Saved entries

-*-

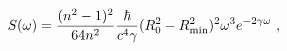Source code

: \begin{equation}\label{sono2}
S(\omega)=\frac{(n^2-1)^2}{64n^2}\frac{\hbar}{c^4\gamma}(R_0^2-R_{\rm min}^2)^2\omega ^3e^{-2\gamma \omega}~,
\end{equation}

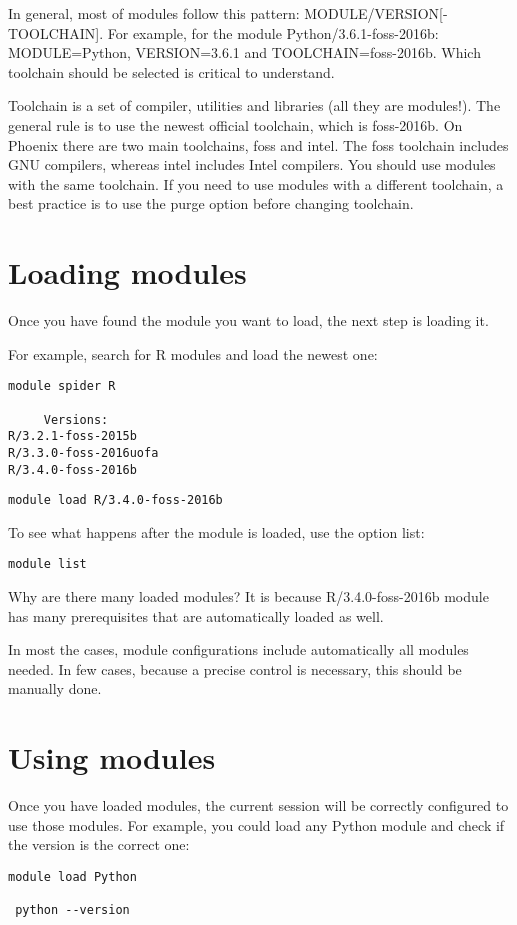In general, most of modules follow this pattern: MODULE/VERSION[-TOOLCHAIN]. For example, for the module Python/3.6.1-foss-2016b: MODULE=Python, VERSION=3.6.1 and TOOLCHAIN=foss-2016b.
Which toolchain should be selected is critical to understand.
\begin{information}
	Toolchain is a set of compiler, utilities and libraries (all they are modules!). The general rule is to use the newest official toolchain, which is foss-2016b. On Phoenix there are two main toolchains, foss and intel. The foss toolchain
	includes GNU compilers, whereas intel includes Intel compilers.
	You should use modules with the same toolchain. If you need to use modules with a different toolchain, a best practice is to use the purge option before changing toolchain.
\end{information}

\section{Loading modules}
Once you have found the module you want to load, the next step is loading it. 
\begin{steps}
For example, search for R modules and load the newest one: 
\begin{lstlisting}[style=command_syntax]
module spider R

     Versions:
R/3.2.1-foss-2015b
R/3.3.0-foss-2016uofa
R/3.4.0-foss-2016b

\end{lstlisting}

\begin{lstlisting}[style=command_syntax]
module load R/3.4.0-foss-2016b
\end{lstlisting}

To see what happens after the module is loaded, use the option list: 
\begin{lstlisting}[style=command_syntax]
module list
\end{lstlisting}
\end{steps}
Why are there many loaded modules? It is because R/3.4.0-foss-2016b module has many prerequisites that are automatically loaded as well.
\begin{information}
In most the cases, module configurations include automatically all modules needed. In few cases, because a precise control is necessary, this should be manually done. 
\end{information}

\section{Using modules}
Once you have loaded modules, the current session will be correctly configured to use those modules. For example, you could load any Python module and check if the version is the correct one:
 \begin{lstlisting}[style=command_syntax]
 module load Python
 
 python --version
 \end{lstlisting}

-*-

## TASK
A lone number is the expected answer: the count of lines in these entries holding the string "equation".

## SOLUTION BELOW
2